# Led backlit speedcube



## martin68 (May 17, 2016)

Hi, i saw a mod video about an already backlit cube where the guy hacked it to make it on with a switch.... I wanted to try this mod on a good speed cube: like this one maybe. using micro LEDs and tiny watch batteries and wrap them around the core. and integrate a micro switch as well in there to turn it on. Can it be done? micro leds light up pretty bright with 2,3 small watch batteries.... and if the cube has got a decent amount of space in the core i think it could work. Let me know what you think. These cubes are expensive (atleast for me...i play with a $3.89 cube, which is cyclone boys) . i could buy one if i'm 100% sure this mod would work out.


----------



## newtonbase (May 17, 2016)

This one is cheaper and is decent. 

http://www.championscubestore.com/index.php?main_page=product_info&cPath=235&products_id=2253


----------



## SenorJuan (May 17, 2016)

Electronics is my field, I say its achievable, but tricky.
There's not any real space in a modern cube's core region, you'd have more luck with older Rubiks-like ones.
However there is space inside the cubies, specifically the centre-pieces, which could contain your button cell(s). I've just had a quick peek in my Zhanchi, there's room in there.
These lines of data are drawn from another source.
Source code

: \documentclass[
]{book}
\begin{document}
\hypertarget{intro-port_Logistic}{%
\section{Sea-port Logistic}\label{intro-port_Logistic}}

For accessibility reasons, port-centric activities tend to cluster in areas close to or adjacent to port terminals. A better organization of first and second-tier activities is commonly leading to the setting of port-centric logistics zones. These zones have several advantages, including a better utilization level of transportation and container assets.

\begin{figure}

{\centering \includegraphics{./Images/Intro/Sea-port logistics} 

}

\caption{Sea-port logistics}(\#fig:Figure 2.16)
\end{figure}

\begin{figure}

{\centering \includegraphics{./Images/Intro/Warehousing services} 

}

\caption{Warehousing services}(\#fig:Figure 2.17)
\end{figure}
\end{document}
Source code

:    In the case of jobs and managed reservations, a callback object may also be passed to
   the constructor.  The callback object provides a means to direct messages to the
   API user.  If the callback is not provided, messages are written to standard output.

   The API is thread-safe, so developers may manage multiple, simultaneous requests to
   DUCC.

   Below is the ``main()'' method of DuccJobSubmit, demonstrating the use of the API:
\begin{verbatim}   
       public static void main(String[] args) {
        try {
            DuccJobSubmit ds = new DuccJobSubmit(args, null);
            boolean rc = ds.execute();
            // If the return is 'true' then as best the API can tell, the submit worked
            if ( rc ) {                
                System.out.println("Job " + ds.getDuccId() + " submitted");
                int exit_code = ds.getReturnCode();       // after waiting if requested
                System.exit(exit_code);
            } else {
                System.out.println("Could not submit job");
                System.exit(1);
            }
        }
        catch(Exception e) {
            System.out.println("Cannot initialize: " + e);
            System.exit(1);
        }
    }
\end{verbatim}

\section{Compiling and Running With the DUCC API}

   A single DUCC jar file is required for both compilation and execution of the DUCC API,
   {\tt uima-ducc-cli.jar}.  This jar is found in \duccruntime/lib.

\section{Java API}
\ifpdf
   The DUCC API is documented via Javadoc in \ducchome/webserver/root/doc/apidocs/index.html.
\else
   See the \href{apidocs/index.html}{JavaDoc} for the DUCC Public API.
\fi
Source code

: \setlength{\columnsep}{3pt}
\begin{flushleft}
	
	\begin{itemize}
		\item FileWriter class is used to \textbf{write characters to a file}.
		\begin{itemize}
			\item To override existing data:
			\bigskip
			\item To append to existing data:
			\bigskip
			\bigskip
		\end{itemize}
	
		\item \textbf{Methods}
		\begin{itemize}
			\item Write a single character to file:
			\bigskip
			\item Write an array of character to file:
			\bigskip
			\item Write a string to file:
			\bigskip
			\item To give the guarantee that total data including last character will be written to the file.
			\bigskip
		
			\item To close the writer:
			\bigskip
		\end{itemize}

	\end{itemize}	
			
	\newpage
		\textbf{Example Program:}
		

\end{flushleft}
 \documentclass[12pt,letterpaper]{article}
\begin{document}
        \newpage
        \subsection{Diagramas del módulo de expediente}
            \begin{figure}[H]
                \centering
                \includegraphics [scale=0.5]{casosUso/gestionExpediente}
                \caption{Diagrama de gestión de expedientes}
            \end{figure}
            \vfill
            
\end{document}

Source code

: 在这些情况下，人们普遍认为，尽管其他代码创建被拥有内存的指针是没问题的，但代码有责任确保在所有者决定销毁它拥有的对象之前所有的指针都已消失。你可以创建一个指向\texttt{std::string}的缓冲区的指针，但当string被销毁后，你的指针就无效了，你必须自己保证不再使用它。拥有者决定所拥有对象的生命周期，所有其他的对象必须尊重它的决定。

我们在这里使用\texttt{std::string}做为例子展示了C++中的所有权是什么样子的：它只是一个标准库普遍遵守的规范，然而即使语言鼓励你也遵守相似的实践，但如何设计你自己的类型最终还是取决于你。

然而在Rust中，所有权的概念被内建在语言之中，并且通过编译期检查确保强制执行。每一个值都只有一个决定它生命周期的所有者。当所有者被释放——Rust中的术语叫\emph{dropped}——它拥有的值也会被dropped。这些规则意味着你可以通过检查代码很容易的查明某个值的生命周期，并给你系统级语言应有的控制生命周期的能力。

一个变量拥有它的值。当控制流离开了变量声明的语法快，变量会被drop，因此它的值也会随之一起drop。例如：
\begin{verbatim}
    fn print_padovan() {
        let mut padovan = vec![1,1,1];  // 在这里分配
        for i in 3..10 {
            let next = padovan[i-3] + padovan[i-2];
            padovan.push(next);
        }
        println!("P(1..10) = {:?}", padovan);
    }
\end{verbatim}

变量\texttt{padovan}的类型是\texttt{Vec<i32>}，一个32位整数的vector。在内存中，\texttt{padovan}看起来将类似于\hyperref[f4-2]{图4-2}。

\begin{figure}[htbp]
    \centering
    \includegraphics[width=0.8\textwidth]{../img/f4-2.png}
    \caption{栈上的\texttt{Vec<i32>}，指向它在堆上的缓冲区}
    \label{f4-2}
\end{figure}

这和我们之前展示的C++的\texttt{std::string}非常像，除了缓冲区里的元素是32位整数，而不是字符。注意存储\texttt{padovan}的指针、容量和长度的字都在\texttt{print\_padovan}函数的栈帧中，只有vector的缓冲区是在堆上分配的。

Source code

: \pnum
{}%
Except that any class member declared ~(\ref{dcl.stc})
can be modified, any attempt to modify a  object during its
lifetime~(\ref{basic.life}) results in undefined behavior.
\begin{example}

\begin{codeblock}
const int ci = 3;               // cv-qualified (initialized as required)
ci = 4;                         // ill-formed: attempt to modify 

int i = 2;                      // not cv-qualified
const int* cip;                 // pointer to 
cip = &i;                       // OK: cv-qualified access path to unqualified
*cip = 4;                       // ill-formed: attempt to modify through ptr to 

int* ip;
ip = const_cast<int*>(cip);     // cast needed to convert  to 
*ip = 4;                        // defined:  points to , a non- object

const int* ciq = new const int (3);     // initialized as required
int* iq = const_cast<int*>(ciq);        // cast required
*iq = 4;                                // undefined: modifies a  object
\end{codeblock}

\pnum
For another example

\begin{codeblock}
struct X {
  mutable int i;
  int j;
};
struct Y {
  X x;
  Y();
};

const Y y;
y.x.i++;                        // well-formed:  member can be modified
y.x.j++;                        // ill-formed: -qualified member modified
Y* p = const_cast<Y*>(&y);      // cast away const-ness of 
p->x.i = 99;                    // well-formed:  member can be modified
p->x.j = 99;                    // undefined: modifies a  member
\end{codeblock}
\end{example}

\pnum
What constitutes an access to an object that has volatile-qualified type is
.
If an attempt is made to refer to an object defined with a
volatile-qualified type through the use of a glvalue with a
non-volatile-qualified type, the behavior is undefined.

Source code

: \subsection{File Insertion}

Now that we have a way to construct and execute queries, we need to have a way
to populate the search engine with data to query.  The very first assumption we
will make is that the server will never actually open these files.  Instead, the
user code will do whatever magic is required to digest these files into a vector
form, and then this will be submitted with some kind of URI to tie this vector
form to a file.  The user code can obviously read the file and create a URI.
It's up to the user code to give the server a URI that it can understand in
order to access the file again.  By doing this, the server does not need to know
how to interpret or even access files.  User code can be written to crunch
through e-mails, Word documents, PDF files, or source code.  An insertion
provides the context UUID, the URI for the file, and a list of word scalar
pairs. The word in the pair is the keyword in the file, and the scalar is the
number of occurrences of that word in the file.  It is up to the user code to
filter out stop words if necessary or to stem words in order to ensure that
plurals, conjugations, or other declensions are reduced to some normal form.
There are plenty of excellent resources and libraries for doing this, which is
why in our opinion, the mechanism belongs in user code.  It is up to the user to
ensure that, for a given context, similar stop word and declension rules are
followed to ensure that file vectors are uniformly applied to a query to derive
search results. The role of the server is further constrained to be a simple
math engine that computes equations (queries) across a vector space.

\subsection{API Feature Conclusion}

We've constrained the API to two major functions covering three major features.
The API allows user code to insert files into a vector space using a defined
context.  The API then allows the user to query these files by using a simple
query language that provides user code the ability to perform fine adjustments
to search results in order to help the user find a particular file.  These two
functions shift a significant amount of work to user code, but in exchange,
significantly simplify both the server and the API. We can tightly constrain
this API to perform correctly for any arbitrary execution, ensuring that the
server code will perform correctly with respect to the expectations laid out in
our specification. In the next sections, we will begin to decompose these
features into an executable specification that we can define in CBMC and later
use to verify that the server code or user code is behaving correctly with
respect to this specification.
And an on/off switch could be fitted under the cap of the centre-piece. Obvious solutions include using a slide-switch, remove the cap to turn it on/off. Or use a micro-switch that's activated by the cap, so when the cap is on, the switch is closed, and the lights are on. You can get tiny switches like this from old PC CD-ROM drives and floppy disk drives. You could even homebrew a switch. Other possibilities include using a removeable jumper link, like the 2mm pitch types used in PC's for configuring stuff like hard disk master/slave select etc.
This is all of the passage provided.